How many of us would be willing to play those odds if we weren’t barraged with messages about mammograms saving lives?
I don’t know the answer. I can’t say if I would have changed anything about my scorched-Earth policy; hindsight is perfect, after all. But I do wonder how much the “early detection” and “mammograms save lives” rhetoric contributes to the decisions we do make when facing down the pink beast.
I think Zeeburg says it best: “The surprising inefficiency of mammograms doesn’t mean they need to end, but that they should be reasonably evaluated, not treated as our divine shield against cancer, administered to everyone with breasts, and paired unquestioningly with the most aggressive treatments available.”

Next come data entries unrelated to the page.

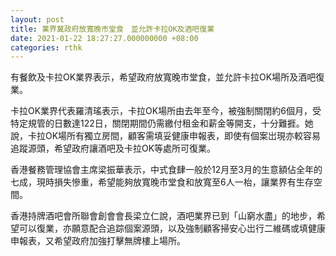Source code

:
```yaml
---
layout: post
title: 業界冀政府放寬晚市堂食　並允許卡拉OK及酒吧復業
date: 2021-01-22 18:27:27.000000000 +08:00
categories: rthk
---
```


有餐飲及卡拉OK業界表示，希望政府放寬晚市堂食，並允許卡拉OK場所及酒吧復業。

卡拉OK業界代表羅清瑤表示，卡拉OK場所由去年至今，被強制關閉約6個月，受特定規管的日數達122日，關閉期間仍需繳付租金和薪金等開支，十分難捱。她說，卡拉OK場所有獨立房間，顧客需填妥健康申報表，即使有個案岀現亦較容易追蹤源頭，希望政府讓酒吧及卡拉OK等處所可復業。

香港餐務管理協會主席梁振華表示，中式食肆一般於12月至3月的生意額佔全年的七成，現時損失慘重，希望能夠放寬晚市堂食和放寬至6人一枱，讓業界有生存空間。

香港持牌酒吧會所聯會創會會長梁立仁說，酒吧業界已到「山窮水盡」的地步，希望可以復業，亦願意配合追踪個案源頭，以及強制顧客掃安心岀行二維碼或填健康申報表，又希望政府加強打擊無牌樓上場所。
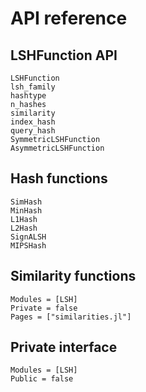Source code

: # API reference

## LSHFunction API

```@docs
LSHFunction
lsh_family
hashtype
n_hashes
similarity
index_hash
query_hash
SymmetricLSHFunction
AsymmetricLSHFunction
```

## Hash functions

```@docs
SimHash
MinHash
L1Hash
L2Hash
SignALSH
MIPSHash
```

## Similarity functions

```@autodocs
Modules = [LSH]
Private = false
Pages = ["similarities.jl"]
```

## Private interface

```@autodocs
Modules = [LSH]
Public = false
```
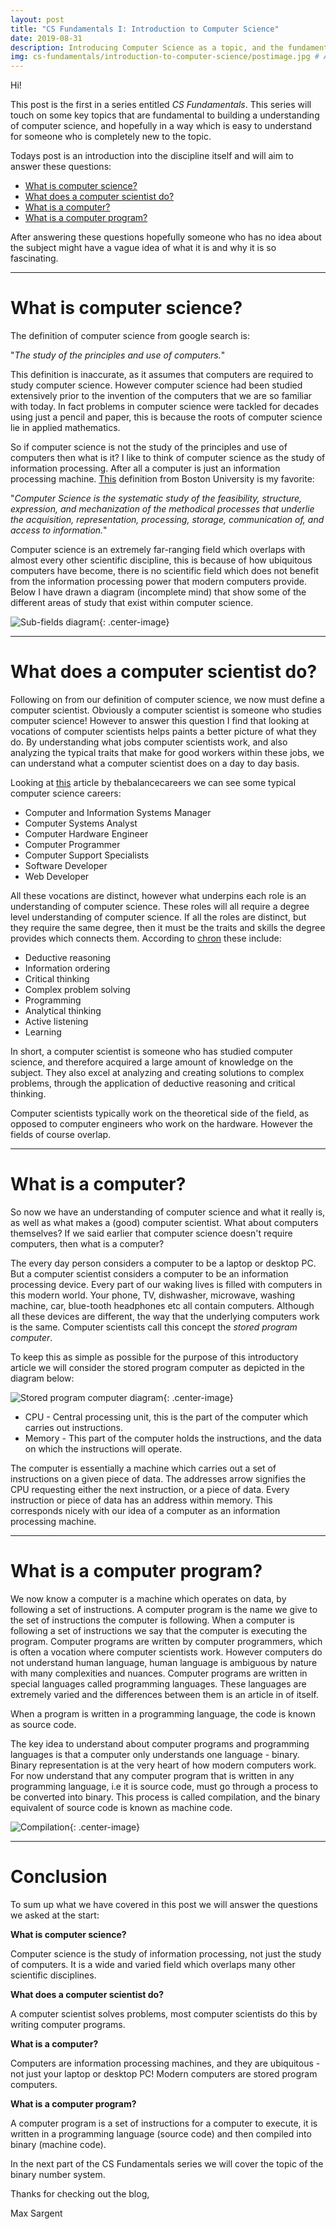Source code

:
 ```yaml
---
layout: post
title: "CS Fundamentals I: Introduction to Computer Science"
date: 2019-08-31
description: Introducing Computer Science as a topic, and the fundamentals series. # Add post description (optional)
img: cs-fundamentals/introduction-to-computer-science/postimage.jpg # Add image post (optional)
---
```

Hi!

This post is the first in a series entitled *CS Fundamentals*. This series will touch on some key topics that are fundamental to building a understanding of computer science, and hopefully in a way which is easy to understand for someone who is completely new to the topic.

Todays post is an introduction into the discipline itself and will aim to answer these questions:

- [What is computer science?](#what_is_cs)
- [What does a computer scientist do?](#what_does_cs)
- [What is a computer?](#what_is_computer)
- [What is a computer program?](#what_is_program)

After answering these questions hopefully someone who has no idea about the subject might have a vague idea of what it is and why it is so fascinating.

---

# What is computer science? <a name="what_is_cs"></a>

The definition of computer science from google search is:

"*The study of the principles and use of computers.*" 

This definition is inaccurate, as it assumes that computers are required to study computer science. However computer science had been studied extensively prior to the invention of the computers that we are so familiar with today. In fact problems in computer science were tackled for decades using just a pencil and paper, this is because the roots of computer science lie in applied mathematics.

So if computer science is not the study of the principles and use of computers then what is it? I like to think of computer science as the study of information processing. After all a computer is just an information processing machine. [This][boston-university-link] definition from Boston University is my favorite:

"*Computer Science is the systematic study of the feasibility, structure, expression, and mechanization of the methodical processes that underlie the acquisition, representation, processing, storage, communication of, and
access to information.*"

Computer science is an extremely far-ranging field which overlaps with almost every other scientific discipline, this is because of how ubiquitous computers have become, there is no scientific field which does not benefit from the information processing power that modern computers provide. Below I have drawn a diagram (incomplete mind) that show some of the different areas of study that exist within computer science.

![Sub-fields diagram](/assets/img/cs-fundamentals/introduction-to-computer-science/sub-fields.jpg){: .center-image}

---

# What does a computer scientist do? <a name="what_does_cs"></a>

Following on from our definition of computer science, we now must define a computer scientist. Obviously a computer scientist is someone who studies computer science! However to answer this question I find that looking at vocations of computer scientists helps paints a better picture of what they do. By understanding what jobs computer scientists work, and also analyzing the typical traits that make for good workers within these jobs, we can understand what a computer scientist does on a day to day basis.

Looking at [this][balance-careers-link] article by thebalancecareers we can see some typical computer science careers:

- Computer and Information Systems Manager
- Computer Systems Analyst
- Computer Hardware Engineer
- Computer Programmer
- Computer Support Specialists
- Software Developer
- Web Developer

All these vocations are distinct, however what underpins each role is an understanding of computer science. These roles will all require a degree level understanding of computer science. If all the roles are distinct, but they require the same degree, then it must be the traits and skills the degree provides which connects them. According to [chron][chron-link] these include: 

- Deductive reasoning
- Information ordering
- Critical thinking
- Complex problem solving
- Programming
- Analytical thinking
- Active listening
- Learning

In short, a computer scientist is someone who has studied computer science, and therefore acquired a large amount of knowledge on the subject. They also excel at analyzing and creating solutions to complex problems, through the application of deductive reasoning and critical thinking.

Computer scientists typically work on the theoretical side of the field, as opposed to computer engineers who work on the hardware. However the fields of course overlap.

---

# What is a computer? <a name="what_is_computer"></a>

So now we have an understanding of computer science and what it really is, as well as what makes a (good) computer scientist. What about computers themselves? If we said earlier that computer science doesn't require computers, then what is a computer? 

The every day person considers a computer to be a laptop or desktop PC. But a computer scientist considers a computer to be an information processing device. Every part of our waking lives is filled with computers in this modern world. Your phone, TV, dishwasher, microwave, washing machine, car, blue-tooth headphones etc all contain computers. Although all these devices are different, the way that the underlying computers work is the same. Computer scientists call this concept the *stored program computer*.

To keep this as simple as possible for the purpose of this introductory article we will consider the stored program computer as depicted in the diagram below:

![Stored program computer diagram](/assets/img/cs-fundamentals/introduction-to-computer-science/storedprogramcomputer.jpg){: .center-image}

- CPU - Central processing unit, this is the part of the computer which carries out instructions.
- Memory - This part of the computer holds the instructions, and the data on which the instructions will operate.

The computer is essentially a machine which carries out a set of instructions on a given piece of data. The addresses arrow signifies the CPU requesting either the next instruction, or a piece of data. Every instruction or piece of data has an address within memory. This corresponds nicely with our idea of a computer as an information processing machine. 

---

# What is a computer program? <a name="what_is_program"></a>

We now know a computer is a machine which operates on data, by following a set of instructions. A computer program is the name we give to the set of instructions the computer is following. When a computer is following a set of instructions we say that the computer is executing the program. Computer programs are written by computer programmers, which is often a vocation where computer scientists work. However computers do not understand human language, human language is ambiguous by nature with many complexities and nuances. Computer programs are written in special languages called programming languages. These languages are extremely varied and the differences between them is an article in of itself.

When a program is written in a programming language, the code is known as source code.

The key idea to understand about computer programs and programming languages is that a computer only understands one language - binary. Binary representation is at the very heart of how modern computers work. For now understand that any computer program that is written in any programming language, i.e it is source code, must go through a process to be converted into binary. This process is called compilation, and the binary equivalent of source code is known as machine code.

![Compilation](/assets/img/cs-fundamentals/introduction-to-computer-science/compilation.jpg){: .center-image}

---

# Conclusion

To sum up what we have covered in this post we will answer the questions we asked at the start:

**What is computer science?**

Computer science is the study of information processing, not just the study of computers. It is a wide and varied field which overlaps many other scientific disciplines.

**What does a computer scientist do?**

A computer scientist solves problems, most computer scientists do this by writing computer programs.

**What is a computer?**

Computers are information processing machines, and they are ubiquitous - not just your laptop or desktop PC! Modern computers are stored program computers.

**What is a computer program?**

A computer program is a set of instructions for a computer to execute, it is written in a programming language (source code) and then compiled into binary (machine code).


In the next part of the CS Fundamentals series we will cover the topic of the binary number system.

Thanks for checking out the blog,

Max Sargent

[boston-university-link]: https://www.cs.bu.edu/AboutCS/WhatIsCS.pdf
[balance-careers-link]: https://www.thebalancecareers.com/computer-science-careers-525880
[chron-link]: https://work.chron.com/characteristics-computer-science-career-15434.html
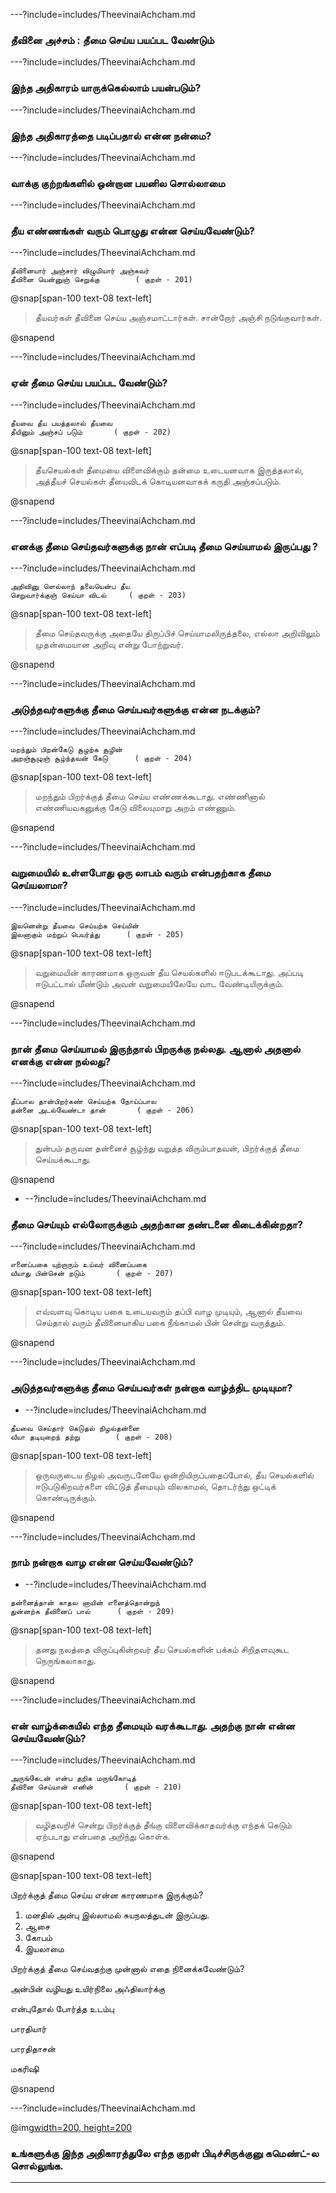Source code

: ---?include=includes/TheevinaiAchcham.md

### தீவினை அச்சம் : தீமை செய்ய பயப்பட வேண்டும்

---?include=includes/TheevinaiAchcham.md

### இந்த அதிகாரம் யாருக்கெல்லாம் பயன்படும்?

---?include=includes/TheevinaiAchcham.md

### இந்த அதிகாரத்தை படிப்பதால் என்ன நன்மை?

---?include=includes/TheevinaiAchcham.md

### வாக்கு குற்றங்களில் ஒன்றான பயனில சொல்லாமை  

---?include=includes/TheevinaiAchcham.md

### தீய எண்ணங்கள் வரும் பொழுது என்ன செய்யவேண்டும்?

---?include=includes/TheevinaiAchcham.md

```
தீவினையார் அஞ்சார் விழுமியார் அஞ்சுவர்
தீவினை யென்னுஞ் செறுக்கு		( குறள் - 201)

```

@snap[span-100 text-08 text-left]

> தீயவர்கள் தீவினை செய்ய அஞ்சமாட்டார்கள். சான்றோர் அஞ்சி நடுங்குவார்கள்.

@snapend

---?include=includes/TheevinaiAchcham.md

### ஏன் தீமை செய்ய பயப்பட வேண்டும்?

---?include=includes/TheevinaiAchcham.md

```
தீயவை தீய பயத்தலால் தீயவை
தீயினும் அஞ்சப் படும்		( குறள் - 202)

```

@snap[span-100 text-08 text-left]

> தீயசெயல்கள் தீமையை விளைவிக்கும் தன்மை உடையனவாக இருத்தலால், அத்தீயச் செயல்கள் தீயைவிடக் கொடியனவாகக் கருதி அஞ்சப்படும்.

@snapend

---?include=includes/TheevinaiAchcham.md

### எனக்கு தீமை செய்தவர்களுக்கு நான் எப்படி தீமை செய்யாமல் இருப்பது ?

---?include=includes/TheevinaiAchcham.md

```
அறிவினு ளெல்லாந் தலையென்ப தீய
செறுவார்க்குஞ் செய்யா விடல்		( குறள் - 203)

```

@snap[span-100 text-08 text-left]

> தீமை செய்தவருக்கு அதையே திருப்பிச் செய்யாமலிருத்தலை, எல்லா அறிவிலும் முதன்மையான அறிவு என்று போற்றுவர்.

@snapend

---?include=includes/TheevinaiAchcham.md

### அடுத்தவர்களுக்கு தீமை செய்பவர்களுக்கு என்ன நடக்கும்?

---?include=includes/TheevinaiAchcham.md

```
மறந்தும் பிறன்கேடு சூழற்க சூழின்
அறஞ்சூழுஞ் சூழ்ந்தவன் கேடு		( குறள் - 204)

```

@snap[span-100 text-08 text-left]

> மறந்தும் பிறர்க்குத் தீமை செய்ய எண்ணக்கூடாது. எண்ணினால் எண்ணியவகனுக்கு கேடு விலையுமாறு அறம் எண்ணும்.

@snapend

---?include=includes/TheevinaiAchcham.md

### வறுமையில் உள்ளபோது ஒரு லாபம் வரும் என்பதற்காக தீமை செய்யலாமா?

---?include=includes/TheevinaiAchcham.md

```
இலனென்று தீயவை செய்யற்க செய்யின்
இலனாகும் மற்றுப் பெயர்த்து		( குறள் - 205)

```

@snap[span-100 text-08 text-left]

> வறுமையின் காரணமாக ஒருவன் தீய செயல்களில் ஈடுபடக்கூடாது. அப்படி ஈடுபட்டால் மீண்டும் அவன் வறுமையிலேயே வாட வேண்டியிருக்கும்.

@snapend

---?include=includes/TheevinaiAchcham.md

### நான் தீமை செய்யாமல் இருந்தால் பிறருக்கு நல்லது. ஆனால் அதனால் எனக்கு என்ன நல்லது?

---?include=includes/TheevinaiAchcham.md

```
தீப்பால தான்பிறர்கண் செய்யற்க நோய்ப்பால
தன்னை அடல்வேண்டா தான்		( குறள் - 206)

```

@snap[span-100 text-08 text-left]

> துன்பம் தருவன தன்னைச் சூழ்ந்து வறுத்த விரும்பாதவன், பிறர்க்குத் தீமை செய்யக்கூடாது.

@snapend

- --?include=includes/TheevinaiAchcham.md

### தீமை செய்யும் எல்லோருக்கும் அதற்கான தண்டனை கிடைக்கின்றதா?

---?include=includes/TheevinaiAchcham.md

```
எனைப்பகை யுற்றாரும் உய்வர் வினைப்பகை
வீயாது பின்சென் றடும்		( குறள் - 207)

```

@snap[span-100 text-08 text-left]

> எவ்வளவு கொடிய பகை உடையவரும் தப்பி வாழ முடியும், ஆனால் தீயவை செய்தால் வரும் தீவினையாகிய பகை நீங்காமல் பின் சென்று வருத்தும்.

@snapend

---?include=includes/TheevinaiAchcham.md

### அடுத்தவர்களுக்கு தீமை செய்பவர்கள் நன்றாக வாழ்த்திட முடியுமா?

- --?include=includes/TheevinaiAchcham.md

```
தீயவை செய்தார் கெடுதல் நிழல்தன்னை
வீயா தடியுறைந் தற்று		( குறள் - 208)

```

@snap[span-100 text-08 text-left]

> ஒருவருடைய நிழல் அவருடனேயே ஒன்றியிருப்பதைப்போல், தீய செயல்களில் ஈடுபடுகிறவர்களை விட்டுத் தீமையும் விலகாமல், தொடர்ந்து ஒட்டிக் கொண்டிருக்கும்.

@snapend

---?include=includes/TheevinaiAchcham.md

### நாம் நன்றாக வாழ என்ன செய்யவேண்டும்?

- --?include=includes/TheevinaiAchcham.md

```
தன்னைத்தான் காதல னாயின் எனைத்தொன்றுந்
துன்னற்க தீவினைப் பால்		( குறள் - 209)

```

@snap[span-100 text-08 text-left]

> தனது நலத்தை விருப்புகின்றவர் தீய செயல்களின் பக்கம் சிறிதளவுகூட நெருங்கலாகாது.

@snapend

---?include=includes/TheevinaiAchcham.md

### என் வாழ்க்கையில் எந்த தீமையும் வரக்கூடாது. அதற்கு நான் என்ன செய்யவேண்டும்?

---?include=includes/TheevinaiAchcham.md

```
அருங்கேடன் என்ப தறிக மருங்கோடித்
தீவினை செய்யான் எனின்		( குறள் - 210)

```

@snap[span-100 text-08 text-left]

> வழிதவறிச் சென்று பிறர்க்குத் தீங்கு விளைவிக்காதவர்க்கு எந்தக் கெடும் ஏற்படாது என்பதை அறிந்து கொள்க.

@snapend

@snap[span-100 text-08 text-left]
<div class="conclusion" >
பிறர்க்குத் தீமை செய்ய என்ன காரணமாக இருக்கும்?

1. மனதில் அன்பு இல்லாமல் சுயநலத்துடன் இருப்பது. 
2. ஆசை 
3. கோபம் 
4. இயலாமை 

பிறர்க்குத் தீமை செய்வதற்கு முன்னால் எதை நினைக்கவேண்டும்?

அன்பின் வழியது உயிர்நிலை அஃதிலார்க்கு 

என்புதோல் போர்த்த உடம்பு

பாரதியார் 

பாரதிதாசன் 

மகரிஷி  

</div>

@snapend

---?include=includes/TheevinaiAchcham.md

@img[width=200, height=200](assets/img/comment-button.png)

### உங்களுக்கு இந்த அதிகாரத்துலே எந்த குறள் பிடிச்சிருக்குனு கமெண்ட்-ல சொல்லுங்க.

---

This is breast cancer awareness.
The SCAR Project is in town. My town. I went yesterday. What an experience.
I was dilly-dallying around about going and trying to convince myself that I am too busy to take time out of my jam-packed schedule. Truth is, I was a little nervous about going. I was nervous about seeing the incredibly powerful images and then confronting the emotions they would inevitable bring to the surface. I’m 3 1/2 years out from my diagnosis, yet I know that at any given moment, cancer can upend my “new normal” and bring me to my knees.
I suspected that seeing The SCAR Project images, full-size and in person, would upend me and bring me to my knees. They did.
Seeing them in person, however, is a completely different experience.
I certainly hope I didn’t offend by snapping a quick photo. I don’t see things like this in the ‘burbs where I live.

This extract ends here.